## TASK BRIEF
Every entry should be reproduced word for word.

━━━

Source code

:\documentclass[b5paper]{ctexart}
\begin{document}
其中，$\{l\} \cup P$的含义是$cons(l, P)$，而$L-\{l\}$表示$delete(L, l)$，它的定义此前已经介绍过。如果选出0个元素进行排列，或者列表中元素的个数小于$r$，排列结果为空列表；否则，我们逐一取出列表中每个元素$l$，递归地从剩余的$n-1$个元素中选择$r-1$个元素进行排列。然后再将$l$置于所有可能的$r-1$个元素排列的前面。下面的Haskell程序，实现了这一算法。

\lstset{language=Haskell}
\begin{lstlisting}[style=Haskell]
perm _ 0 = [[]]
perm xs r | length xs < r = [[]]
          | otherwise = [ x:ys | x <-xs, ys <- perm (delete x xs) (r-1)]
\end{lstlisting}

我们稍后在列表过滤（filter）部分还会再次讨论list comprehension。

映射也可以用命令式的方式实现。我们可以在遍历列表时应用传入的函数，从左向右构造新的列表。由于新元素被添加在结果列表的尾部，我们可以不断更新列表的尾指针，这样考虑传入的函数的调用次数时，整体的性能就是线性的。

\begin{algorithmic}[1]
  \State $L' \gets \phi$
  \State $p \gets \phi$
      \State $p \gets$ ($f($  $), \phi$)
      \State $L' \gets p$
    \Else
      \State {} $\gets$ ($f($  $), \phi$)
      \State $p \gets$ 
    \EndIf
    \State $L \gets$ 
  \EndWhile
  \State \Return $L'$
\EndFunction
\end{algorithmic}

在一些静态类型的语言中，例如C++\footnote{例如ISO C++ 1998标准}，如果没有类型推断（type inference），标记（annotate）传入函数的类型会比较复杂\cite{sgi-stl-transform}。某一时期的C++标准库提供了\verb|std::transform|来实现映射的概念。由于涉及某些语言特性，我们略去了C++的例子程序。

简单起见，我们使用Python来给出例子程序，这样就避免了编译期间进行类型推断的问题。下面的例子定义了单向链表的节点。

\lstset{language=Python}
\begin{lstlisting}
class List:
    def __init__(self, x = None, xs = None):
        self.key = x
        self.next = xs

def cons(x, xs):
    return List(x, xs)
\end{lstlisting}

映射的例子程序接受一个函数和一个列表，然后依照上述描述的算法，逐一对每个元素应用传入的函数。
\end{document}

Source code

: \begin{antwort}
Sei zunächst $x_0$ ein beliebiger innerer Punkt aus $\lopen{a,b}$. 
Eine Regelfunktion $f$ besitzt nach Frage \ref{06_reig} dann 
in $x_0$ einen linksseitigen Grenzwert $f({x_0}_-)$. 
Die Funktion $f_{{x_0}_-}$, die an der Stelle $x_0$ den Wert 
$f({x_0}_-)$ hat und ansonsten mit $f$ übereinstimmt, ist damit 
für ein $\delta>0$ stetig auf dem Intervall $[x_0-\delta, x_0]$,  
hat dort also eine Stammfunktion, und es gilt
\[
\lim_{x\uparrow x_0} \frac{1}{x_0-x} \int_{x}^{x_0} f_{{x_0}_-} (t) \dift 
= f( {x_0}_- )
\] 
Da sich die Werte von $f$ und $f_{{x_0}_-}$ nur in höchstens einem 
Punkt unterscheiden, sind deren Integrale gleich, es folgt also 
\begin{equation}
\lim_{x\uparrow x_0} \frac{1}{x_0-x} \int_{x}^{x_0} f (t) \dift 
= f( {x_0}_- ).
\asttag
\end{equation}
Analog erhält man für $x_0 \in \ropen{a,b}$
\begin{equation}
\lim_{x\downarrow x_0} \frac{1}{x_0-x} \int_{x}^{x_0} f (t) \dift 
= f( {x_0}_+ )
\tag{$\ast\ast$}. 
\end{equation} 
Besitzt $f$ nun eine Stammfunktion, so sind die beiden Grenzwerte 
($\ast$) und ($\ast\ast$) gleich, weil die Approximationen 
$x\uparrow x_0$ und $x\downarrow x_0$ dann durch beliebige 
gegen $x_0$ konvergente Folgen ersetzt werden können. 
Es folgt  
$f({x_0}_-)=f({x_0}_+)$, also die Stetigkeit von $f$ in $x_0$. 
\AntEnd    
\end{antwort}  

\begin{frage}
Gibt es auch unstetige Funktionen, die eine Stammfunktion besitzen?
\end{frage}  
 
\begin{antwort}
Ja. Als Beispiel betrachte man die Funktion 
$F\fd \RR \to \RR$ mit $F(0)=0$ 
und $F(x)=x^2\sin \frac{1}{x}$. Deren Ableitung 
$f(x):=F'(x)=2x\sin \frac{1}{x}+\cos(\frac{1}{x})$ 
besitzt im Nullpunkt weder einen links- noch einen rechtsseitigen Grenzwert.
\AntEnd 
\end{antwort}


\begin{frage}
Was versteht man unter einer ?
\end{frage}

━━━

## RESPONSE FOR THIS EXERCISE
Source code

:\documentclass[b5paper]{ctexart}
\begin{document}
其中，$\{l\} \cup P$的含义是$cons(l, P)$，而$L-\{l\}$表示$delete(L, l)$，它的定义此前已经介绍过。如果选出0个元素进行排列，或者列表中元素的个数小于$r$，排列结果为空列表；否则，我们逐一取出列表中每个元素$l$，递归地从剩余的$n-1$个元素中选择$r-1$个元素进行排列。然后再将$l$置于所有可能的$r-1$个元素排列的前面。下面的Haskell程序，实现了这一算法。

\lstset{language=Haskell}
\begin{lstlisting}[style=Haskell]
perm _ 0 = [[]]
perm xs r | length xs < r = [[]]
          | otherwise = [ x:ys | x <-xs, ys <- perm (delete x xs) (r-1)]
\end{lstlisting}

我们稍后在列表过滤（filter）部分还会再次讨论list comprehension。

映射也可以用命令式的方式实现。我们可以在遍历列表时应用传入的函数，从左向右构造新的列表。由于新元素被添加在结果列表的尾部，我们可以不断更新列表的尾指针，这样考虑传入的函数的调用次数时，整体的性能就是线性的。

\begin{algorithmic}[1]
  \State $L' \gets \phi$
  \State $p \gets \phi$
      \State $p \gets$ ($f($  $), \phi$)
      \State $L' \gets p$
    \Else
      \State {} $\gets$ ($f($  $), \phi$)
      \State $p \gets$ 
    \EndIf
    \State $L \gets$ 
  \EndWhile
  \State \Return $L'$
\EndFunction
\end{algorithmic}

在一些静态类型的语言中，例如C++\footnote{例如ISO C++ 1998标准}，如果没有类型推断（type inference），标记（annotate）传入函数的类型会比较复杂\cite{sgi-stl-transform}。某一时期的C++标准库提供了\verb|std::transform|来实现映射的概念。由于涉及某些语言特性，我们略去了C++的例子程序。

简单起见，我们使用Python来给出例子程序，这样就避免了编译期间进行类型推断的问题。下面的例子定义了单向链表的节点。

\lstset{language=Python}
\begin{lstlisting}
class List:
    def __init__(self, x = None, xs = None):
        self.key = x
        self.next = xs

def cons(x, xs):
    return List(x, xs)
\end{lstlisting}

映射的例子程序接受一个函数和一个列表，然后依照上述描述的算法，逐一对每个元素应用传入的函数。
\end{document}

Source code

: \begin{antwort}
Sei zunächst $x_0$ ein beliebiger innerer Punkt aus $\lopen{a,b}$. 
Eine Regelfunktion $f$ besitzt nach Frage \ref{06_reig} dann 
in $x_0$ einen linksseitigen Grenzwert $f({x_0}_-)$. 
Die Funktion $f_{{x_0}_-}$, die an der Stelle $x_0$ den Wert 
$f({x_0}_-)$ hat und ansonsten mit $f$ übereinstimmt, ist damit 
für ein $\delta>0$ stetig auf dem Intervall $[x_0-\delta, x_0]$,  
hat dort also eine Stammfunktion, und es gilt
\[
\lim_{x\uparrow x_0} \frac{1}{x_0-x} \int_{x}^{x_0} f_{{x_0}_-} (t) \dift 
= f( {x_0}_- )
\] 
Da sich die Werte von $f$ und $f_{{x_0}_-}$ nur in höchstens einem 
Punkt unterscheiden, sind deren Integrale gleich, es folgt also 
\begin{equation}
\lim_{x\uparrow x_0} \frac{1}{x_0-x} \int_{x}^{x_0} f (t) \dift 
= f( {x_0}_- ).
\asttag
\end{equation}
Analog erhält man für $x_0 \in \ropen{a,b}$
\begin{equation}
\lim_{x\downarrow x_0} \frac{1}{x_0-x} \int_{x}^{x_0} f (t) \dift 
= f( {x_0}_+ )
\tag{$\ast\ast$}. 
\end{equation} 
Besitzt $f$ nun eine Stammfunktion, so sind die beiden Grenzwerte 
($\ast$) und ($\ast\ast$) gleich, weil die Approximationen 
$x\uparrow x_0$ und $x\downarrow x_0$ dann durch beliebige 
gegen $x_0$ konvergente Folgen ersetzt werden können. 
Es folgt  
$f({x_0}_-)=f({x_0}_+)$, also die Stetigkeit von $f$ in $x_0$. 
\AntEnd    
\end{antwort}  

\begin{frage}
Gibt es auch unstetige Funktionen, die eine Stammfunktion besitzen?
\end{frage}  
 
\begin{antwort}
Ja. Als Beispiel betrachte man die Funktion 
$F\fd \RR \to \RR$ mit $F(0)=0$ 
und $F(x)=x^2\sin \frac{1}{x}$. Deren Ableitung 
$f(x):=F'(x)=2x\sin \frac{1}{x}+\cos(\frac{1}{x})$ 
besitzt im Nullpunkt weder einen links- noch einen rechtsseitigen Grenzwert.
\AntEnd 
\end{antwort}


\begin{frage}
Was versteht man unter einer ?
\end{frage}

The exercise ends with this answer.